■ Stored data:
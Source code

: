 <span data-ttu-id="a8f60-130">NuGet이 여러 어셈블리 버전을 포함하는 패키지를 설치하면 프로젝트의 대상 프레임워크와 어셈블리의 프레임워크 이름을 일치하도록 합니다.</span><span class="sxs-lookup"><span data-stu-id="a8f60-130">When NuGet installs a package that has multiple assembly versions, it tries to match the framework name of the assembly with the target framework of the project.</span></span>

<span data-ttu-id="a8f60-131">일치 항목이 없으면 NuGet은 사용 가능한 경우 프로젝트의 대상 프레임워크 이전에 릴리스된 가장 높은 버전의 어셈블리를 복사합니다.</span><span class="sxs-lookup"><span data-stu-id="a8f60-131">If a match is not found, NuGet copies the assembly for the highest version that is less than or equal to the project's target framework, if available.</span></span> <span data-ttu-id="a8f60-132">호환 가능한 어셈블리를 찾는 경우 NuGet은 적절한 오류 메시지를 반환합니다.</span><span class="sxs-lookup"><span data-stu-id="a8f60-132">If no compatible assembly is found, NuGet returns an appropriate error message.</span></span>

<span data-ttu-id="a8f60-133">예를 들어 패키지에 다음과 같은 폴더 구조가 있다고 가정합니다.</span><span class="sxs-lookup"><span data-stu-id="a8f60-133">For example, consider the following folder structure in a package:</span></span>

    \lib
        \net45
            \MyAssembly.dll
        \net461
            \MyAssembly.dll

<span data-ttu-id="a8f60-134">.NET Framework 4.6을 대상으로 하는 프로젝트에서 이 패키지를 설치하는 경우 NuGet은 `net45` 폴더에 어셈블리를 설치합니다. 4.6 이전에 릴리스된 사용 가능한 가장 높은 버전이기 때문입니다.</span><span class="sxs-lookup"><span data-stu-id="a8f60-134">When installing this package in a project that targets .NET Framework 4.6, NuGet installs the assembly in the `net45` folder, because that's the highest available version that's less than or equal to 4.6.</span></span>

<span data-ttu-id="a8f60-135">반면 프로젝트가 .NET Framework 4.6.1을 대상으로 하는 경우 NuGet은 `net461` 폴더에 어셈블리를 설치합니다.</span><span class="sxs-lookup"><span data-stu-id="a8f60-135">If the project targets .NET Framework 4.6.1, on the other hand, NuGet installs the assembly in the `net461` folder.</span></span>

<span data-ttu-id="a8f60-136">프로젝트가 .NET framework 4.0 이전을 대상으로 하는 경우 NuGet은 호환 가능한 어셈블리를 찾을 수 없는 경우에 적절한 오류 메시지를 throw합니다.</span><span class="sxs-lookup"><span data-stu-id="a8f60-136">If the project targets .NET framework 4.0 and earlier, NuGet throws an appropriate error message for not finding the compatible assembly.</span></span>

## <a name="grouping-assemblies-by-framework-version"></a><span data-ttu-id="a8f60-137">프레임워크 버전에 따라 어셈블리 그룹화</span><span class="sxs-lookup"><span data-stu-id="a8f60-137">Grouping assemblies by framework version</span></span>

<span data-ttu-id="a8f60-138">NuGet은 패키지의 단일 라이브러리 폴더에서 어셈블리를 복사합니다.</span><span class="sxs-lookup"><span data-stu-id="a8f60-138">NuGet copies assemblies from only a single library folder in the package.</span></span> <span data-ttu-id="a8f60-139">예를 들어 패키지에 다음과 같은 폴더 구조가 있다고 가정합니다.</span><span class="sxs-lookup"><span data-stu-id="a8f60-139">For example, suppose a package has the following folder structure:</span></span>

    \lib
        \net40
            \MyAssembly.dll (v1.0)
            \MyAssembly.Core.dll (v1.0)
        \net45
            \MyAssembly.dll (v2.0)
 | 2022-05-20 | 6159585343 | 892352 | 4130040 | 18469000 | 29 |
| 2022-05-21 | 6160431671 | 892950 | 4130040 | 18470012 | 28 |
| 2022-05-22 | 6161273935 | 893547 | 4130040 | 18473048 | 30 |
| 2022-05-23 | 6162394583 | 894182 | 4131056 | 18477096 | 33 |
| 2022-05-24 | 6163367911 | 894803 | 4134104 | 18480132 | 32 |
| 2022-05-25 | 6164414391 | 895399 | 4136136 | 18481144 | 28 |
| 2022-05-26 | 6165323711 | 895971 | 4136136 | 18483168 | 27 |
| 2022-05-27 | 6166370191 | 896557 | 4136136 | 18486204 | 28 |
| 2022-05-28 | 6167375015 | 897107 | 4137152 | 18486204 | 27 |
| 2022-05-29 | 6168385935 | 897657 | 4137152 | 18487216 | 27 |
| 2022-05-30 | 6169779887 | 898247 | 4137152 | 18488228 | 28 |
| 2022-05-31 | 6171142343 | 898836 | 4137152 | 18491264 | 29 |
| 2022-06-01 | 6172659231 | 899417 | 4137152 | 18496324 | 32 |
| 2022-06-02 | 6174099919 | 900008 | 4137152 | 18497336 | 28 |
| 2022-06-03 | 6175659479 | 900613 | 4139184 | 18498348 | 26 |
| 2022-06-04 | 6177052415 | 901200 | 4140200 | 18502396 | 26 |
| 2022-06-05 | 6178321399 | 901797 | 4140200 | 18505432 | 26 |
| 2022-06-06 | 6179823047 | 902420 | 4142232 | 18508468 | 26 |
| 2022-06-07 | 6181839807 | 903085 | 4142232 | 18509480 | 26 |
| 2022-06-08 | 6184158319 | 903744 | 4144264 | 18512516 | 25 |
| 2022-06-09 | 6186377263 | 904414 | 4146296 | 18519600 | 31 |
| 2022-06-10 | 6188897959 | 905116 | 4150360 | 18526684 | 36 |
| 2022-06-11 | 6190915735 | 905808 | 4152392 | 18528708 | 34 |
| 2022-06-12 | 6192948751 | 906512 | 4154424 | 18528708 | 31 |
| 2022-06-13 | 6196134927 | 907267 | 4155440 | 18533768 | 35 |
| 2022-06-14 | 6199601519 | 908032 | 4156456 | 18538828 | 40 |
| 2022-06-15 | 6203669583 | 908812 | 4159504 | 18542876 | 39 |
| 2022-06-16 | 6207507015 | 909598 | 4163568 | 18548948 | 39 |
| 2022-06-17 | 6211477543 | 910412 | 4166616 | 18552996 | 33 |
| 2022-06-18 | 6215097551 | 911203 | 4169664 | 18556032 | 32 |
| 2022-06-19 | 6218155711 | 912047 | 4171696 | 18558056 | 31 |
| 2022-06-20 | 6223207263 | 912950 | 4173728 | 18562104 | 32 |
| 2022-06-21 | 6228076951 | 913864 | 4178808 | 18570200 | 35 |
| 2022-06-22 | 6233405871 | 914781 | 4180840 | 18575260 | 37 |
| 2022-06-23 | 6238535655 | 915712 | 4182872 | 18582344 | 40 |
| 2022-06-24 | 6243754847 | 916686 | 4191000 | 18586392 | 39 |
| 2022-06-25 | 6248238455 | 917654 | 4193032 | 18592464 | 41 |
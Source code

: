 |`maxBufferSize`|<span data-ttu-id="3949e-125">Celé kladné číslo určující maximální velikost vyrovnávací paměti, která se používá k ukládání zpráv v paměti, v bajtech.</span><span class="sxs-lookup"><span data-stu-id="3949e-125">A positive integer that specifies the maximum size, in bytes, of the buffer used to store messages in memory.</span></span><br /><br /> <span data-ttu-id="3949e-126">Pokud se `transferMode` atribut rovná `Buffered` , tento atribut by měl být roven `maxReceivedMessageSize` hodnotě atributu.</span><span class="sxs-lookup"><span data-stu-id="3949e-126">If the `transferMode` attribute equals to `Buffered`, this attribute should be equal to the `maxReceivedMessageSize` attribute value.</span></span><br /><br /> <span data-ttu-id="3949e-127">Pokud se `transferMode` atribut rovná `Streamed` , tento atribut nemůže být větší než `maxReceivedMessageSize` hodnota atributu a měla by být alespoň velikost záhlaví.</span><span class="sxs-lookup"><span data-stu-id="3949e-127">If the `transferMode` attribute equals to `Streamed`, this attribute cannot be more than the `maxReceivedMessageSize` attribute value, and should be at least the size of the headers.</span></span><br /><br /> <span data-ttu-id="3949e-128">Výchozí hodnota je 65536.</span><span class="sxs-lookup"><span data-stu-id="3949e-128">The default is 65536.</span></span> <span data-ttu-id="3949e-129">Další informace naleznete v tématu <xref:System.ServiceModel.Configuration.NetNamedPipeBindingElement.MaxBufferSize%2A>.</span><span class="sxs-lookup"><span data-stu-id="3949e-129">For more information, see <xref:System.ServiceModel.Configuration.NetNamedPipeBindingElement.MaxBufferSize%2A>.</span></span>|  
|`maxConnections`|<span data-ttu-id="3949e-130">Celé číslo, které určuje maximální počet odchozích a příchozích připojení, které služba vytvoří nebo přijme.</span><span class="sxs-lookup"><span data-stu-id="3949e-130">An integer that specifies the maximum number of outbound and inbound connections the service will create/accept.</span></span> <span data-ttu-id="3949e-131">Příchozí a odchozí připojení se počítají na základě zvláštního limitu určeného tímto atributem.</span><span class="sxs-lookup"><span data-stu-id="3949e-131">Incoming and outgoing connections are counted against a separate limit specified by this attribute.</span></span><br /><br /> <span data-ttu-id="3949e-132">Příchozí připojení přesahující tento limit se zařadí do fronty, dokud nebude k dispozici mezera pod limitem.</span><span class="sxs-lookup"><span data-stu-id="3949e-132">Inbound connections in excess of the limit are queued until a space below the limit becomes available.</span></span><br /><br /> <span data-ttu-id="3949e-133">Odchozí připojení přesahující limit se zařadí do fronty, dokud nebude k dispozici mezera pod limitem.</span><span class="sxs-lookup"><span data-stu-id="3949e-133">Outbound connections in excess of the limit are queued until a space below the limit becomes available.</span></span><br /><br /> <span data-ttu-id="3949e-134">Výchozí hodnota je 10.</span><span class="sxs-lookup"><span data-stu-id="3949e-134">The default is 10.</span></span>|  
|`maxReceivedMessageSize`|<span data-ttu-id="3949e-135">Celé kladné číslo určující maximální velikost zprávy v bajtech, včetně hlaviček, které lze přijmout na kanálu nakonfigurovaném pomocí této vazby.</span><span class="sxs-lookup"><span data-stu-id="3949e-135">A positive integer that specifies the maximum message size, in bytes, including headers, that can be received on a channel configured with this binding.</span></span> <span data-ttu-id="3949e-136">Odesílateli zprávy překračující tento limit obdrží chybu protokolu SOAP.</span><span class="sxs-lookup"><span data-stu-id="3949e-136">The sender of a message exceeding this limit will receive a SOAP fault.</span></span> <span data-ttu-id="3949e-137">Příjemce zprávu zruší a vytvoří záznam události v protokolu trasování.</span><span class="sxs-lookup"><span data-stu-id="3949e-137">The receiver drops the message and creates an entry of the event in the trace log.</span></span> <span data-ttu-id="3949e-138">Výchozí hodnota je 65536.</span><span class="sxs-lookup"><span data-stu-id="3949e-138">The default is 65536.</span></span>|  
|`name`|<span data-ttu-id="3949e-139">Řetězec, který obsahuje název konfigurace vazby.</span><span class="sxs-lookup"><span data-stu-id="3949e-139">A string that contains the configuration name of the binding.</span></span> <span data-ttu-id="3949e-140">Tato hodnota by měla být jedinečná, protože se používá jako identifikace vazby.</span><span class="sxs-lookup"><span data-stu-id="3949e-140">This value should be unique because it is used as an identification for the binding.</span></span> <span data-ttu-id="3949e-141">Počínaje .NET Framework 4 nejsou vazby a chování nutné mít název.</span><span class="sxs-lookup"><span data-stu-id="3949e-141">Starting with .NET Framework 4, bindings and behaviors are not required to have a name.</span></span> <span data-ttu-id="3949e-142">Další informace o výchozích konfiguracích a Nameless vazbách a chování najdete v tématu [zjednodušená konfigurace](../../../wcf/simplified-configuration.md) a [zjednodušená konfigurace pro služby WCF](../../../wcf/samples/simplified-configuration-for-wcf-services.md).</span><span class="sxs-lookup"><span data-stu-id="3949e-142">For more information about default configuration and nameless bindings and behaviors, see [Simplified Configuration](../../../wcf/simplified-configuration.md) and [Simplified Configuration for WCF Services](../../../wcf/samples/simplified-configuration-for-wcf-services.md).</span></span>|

■ YOUR INSTRUCTIONS:
Would you retype the lines above from the one with "18502396 | 26 |" down to the one with "18586392 | 39 |", word for word, both ends included and no other lines?

■ REPLY TO THE EXERCISE:
| 2022-06-04 | 6177052415 | 901200 | 4140200 | 18502396 | 26 |
| 2022-06-05 | 6178321399 | 901797 | 4140200 | 18505432 | 26 |
| 2022-06-06 | 6179823047 | 902420 | 4142232 | 18508468 | 26 |
| 2022-06-07 | 6181839807 | 903085 | 4142232 | 18509480 | 26 |
| 2022-06-08 | 6184158319 | 903744 | 4144264 | 18512516 | 25 |
| 2022-06-09 | 6186377263 | 904414 | 4146296 | 18519600 | 31 |
| 2022-06-10 | 6188897959 | 905116 | 4150360 | 18526684 | 36 |
| 2022-06-11 | 6190915735 | 905808 | 4152392 | 18528708 | 34 |
| 2022-06-12 | 6192948751 | 906512 | 4154424 | 18528708 | 31 |
| 2022-06-13 | 6196134927 | 907267 | 4155440 | 18533768 | 35 |
| 2022-06-14 | 6199601519 | 908032 | 4156456 | 18538828 | 40 |
| 2022-06-15 | 6203669583 | 908812 | 4159504 | 18542876 | 39 |
| 2022-06-16 | 6207507015 | 909598 | 4163568 | 18548948 | 39 |
| 2022-06-17 | 6211477543 | 910412 | 4166616 | 18552996 | 33 |
| 2022-06-18 | 6215097551 | 911203 | 4169664 | 18556032 | 32 |
| 2022-06-19 | 6218155711 | 912047 | 4171696 | 18558056 | 31 |
| 2022-06-20 | 6223207263 | 912950 | 4173728 | 18562104 | 32 |
| 2022-06-21 | 6228076951 | 913864 | 4178808 | 18570200 | 35 |
| 2022-06-22 | 6233405871 | 914781 | 4180840 | 18575260 | 37 |
| 2022-06-23 | 6238535655 | 915712 | 4182872 | 18582344 | 40 |
| 2022-06-24 | 6243754847 | 916686 | 4191000 | 18586392 | 39 |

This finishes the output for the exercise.